Why is the Easter Island a “paradise in peril”? The succinct impression I gathered in speaking to quite a few people who live there is that, although the collapse of the ecosystem that had occurred by the end of the 19th /mid-20th century has been halted and it is being partially restored through re-forestation and other active programs, it is not enough. There is little good topsoil for cultivation of crops. Potable water is available through bore holes (with gorund water levels sinking), rain water or imported from the mainland. Getting enough power has been a long standing problem: due to generators that are too few and/or too weak, cuts in electricity have been common. Currently, the newest in a series of generators is being installed; solar energy panels are practically non-existant yet because they are too expensive. Waste management is a crucial issue: Plastics, glass and metals are shipped back to the continent for disposal there – again. It seems that not long ago, the government had refused to take waste back based on fears that it might contain larvae of the mosquito responsible for Dengue fever. In the meantime this policy has been overturned because – and here I heard two differing stories – it has been established that these larvae cannot survive in the cooler continental climate or there are no Dengue-carrying mosquitoes on the island.
Although only Rapa Nuians can own land and although they have successfully averted a casino being built on the island, how long can/will they hold out until “big tourism” arrives? So far, only one exclusive luxury 30-room “all inclusive” hotel has been set up but already a 5-star hotel with 75 rooms is being built.
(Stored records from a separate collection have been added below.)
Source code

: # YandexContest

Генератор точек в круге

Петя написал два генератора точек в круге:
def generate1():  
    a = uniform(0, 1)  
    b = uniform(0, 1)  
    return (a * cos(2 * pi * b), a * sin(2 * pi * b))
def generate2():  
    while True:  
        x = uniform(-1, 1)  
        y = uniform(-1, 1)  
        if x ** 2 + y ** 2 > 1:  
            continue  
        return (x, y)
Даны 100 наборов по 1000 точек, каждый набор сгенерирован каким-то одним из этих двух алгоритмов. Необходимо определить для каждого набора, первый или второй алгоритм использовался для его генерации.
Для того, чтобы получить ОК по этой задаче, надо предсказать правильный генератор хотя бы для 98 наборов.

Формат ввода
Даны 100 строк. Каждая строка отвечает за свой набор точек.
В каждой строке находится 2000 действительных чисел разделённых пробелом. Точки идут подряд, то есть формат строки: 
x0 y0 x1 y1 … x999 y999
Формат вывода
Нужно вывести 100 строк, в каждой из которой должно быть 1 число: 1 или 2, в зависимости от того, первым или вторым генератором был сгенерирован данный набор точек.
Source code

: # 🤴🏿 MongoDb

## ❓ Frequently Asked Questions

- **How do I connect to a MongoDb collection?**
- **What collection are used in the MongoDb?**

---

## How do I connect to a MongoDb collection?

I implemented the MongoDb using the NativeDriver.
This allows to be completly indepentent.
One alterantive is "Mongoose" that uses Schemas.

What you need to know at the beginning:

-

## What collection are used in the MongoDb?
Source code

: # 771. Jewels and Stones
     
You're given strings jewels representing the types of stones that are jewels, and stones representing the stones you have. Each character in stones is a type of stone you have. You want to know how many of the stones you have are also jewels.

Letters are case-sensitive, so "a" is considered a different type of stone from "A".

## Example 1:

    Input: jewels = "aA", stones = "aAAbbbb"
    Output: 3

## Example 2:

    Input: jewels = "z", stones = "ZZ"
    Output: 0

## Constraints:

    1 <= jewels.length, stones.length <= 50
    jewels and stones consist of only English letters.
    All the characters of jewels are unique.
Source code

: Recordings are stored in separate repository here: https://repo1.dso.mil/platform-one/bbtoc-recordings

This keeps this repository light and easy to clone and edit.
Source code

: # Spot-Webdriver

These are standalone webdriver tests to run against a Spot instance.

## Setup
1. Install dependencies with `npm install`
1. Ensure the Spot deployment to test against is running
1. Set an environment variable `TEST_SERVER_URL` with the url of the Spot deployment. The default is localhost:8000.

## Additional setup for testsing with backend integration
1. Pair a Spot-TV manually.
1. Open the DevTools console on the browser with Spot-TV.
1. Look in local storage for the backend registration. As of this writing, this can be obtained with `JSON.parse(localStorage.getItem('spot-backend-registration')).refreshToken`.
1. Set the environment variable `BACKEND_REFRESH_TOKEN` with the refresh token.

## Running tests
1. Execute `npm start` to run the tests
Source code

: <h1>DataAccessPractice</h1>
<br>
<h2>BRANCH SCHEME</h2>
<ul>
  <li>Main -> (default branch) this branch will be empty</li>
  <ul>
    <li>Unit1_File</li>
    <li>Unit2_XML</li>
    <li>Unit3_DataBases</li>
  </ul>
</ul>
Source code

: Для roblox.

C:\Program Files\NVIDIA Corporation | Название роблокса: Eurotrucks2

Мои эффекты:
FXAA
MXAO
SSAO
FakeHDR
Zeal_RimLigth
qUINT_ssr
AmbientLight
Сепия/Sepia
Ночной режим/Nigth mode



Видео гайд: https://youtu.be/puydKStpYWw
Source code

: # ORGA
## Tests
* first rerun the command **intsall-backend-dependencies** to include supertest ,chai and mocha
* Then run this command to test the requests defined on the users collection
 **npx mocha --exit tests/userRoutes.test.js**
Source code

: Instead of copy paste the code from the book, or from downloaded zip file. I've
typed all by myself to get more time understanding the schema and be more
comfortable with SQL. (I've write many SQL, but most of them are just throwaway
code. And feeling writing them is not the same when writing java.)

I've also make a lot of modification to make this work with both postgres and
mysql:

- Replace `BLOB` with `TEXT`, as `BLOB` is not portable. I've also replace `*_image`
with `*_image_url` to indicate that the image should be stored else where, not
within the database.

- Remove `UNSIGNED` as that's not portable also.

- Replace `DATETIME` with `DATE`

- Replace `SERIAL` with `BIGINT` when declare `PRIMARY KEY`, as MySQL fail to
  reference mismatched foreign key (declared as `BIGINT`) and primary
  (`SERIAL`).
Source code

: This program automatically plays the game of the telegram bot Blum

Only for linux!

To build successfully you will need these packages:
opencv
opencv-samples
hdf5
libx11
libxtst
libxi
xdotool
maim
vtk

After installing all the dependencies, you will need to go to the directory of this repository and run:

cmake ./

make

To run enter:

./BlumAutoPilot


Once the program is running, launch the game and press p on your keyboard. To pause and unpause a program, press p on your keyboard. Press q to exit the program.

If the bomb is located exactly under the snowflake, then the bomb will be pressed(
Turism is the main source of income and it shows: goods and services are grossly overpriced for the visitor, even taking the everything-must-be-imported-to-the-island factor into account. In plain English, I had the feeling of being ripped-off with a smile several times, and no one likes that. By the accounts of its own residents, Easter Island has stopped being the laid-back, happy-go-lucky community it was 10-15 years ago and is now growing up, evolving to the next stage. May it benefit from global ecological awareness and programs and not become another Cancun, Mallorca or the like!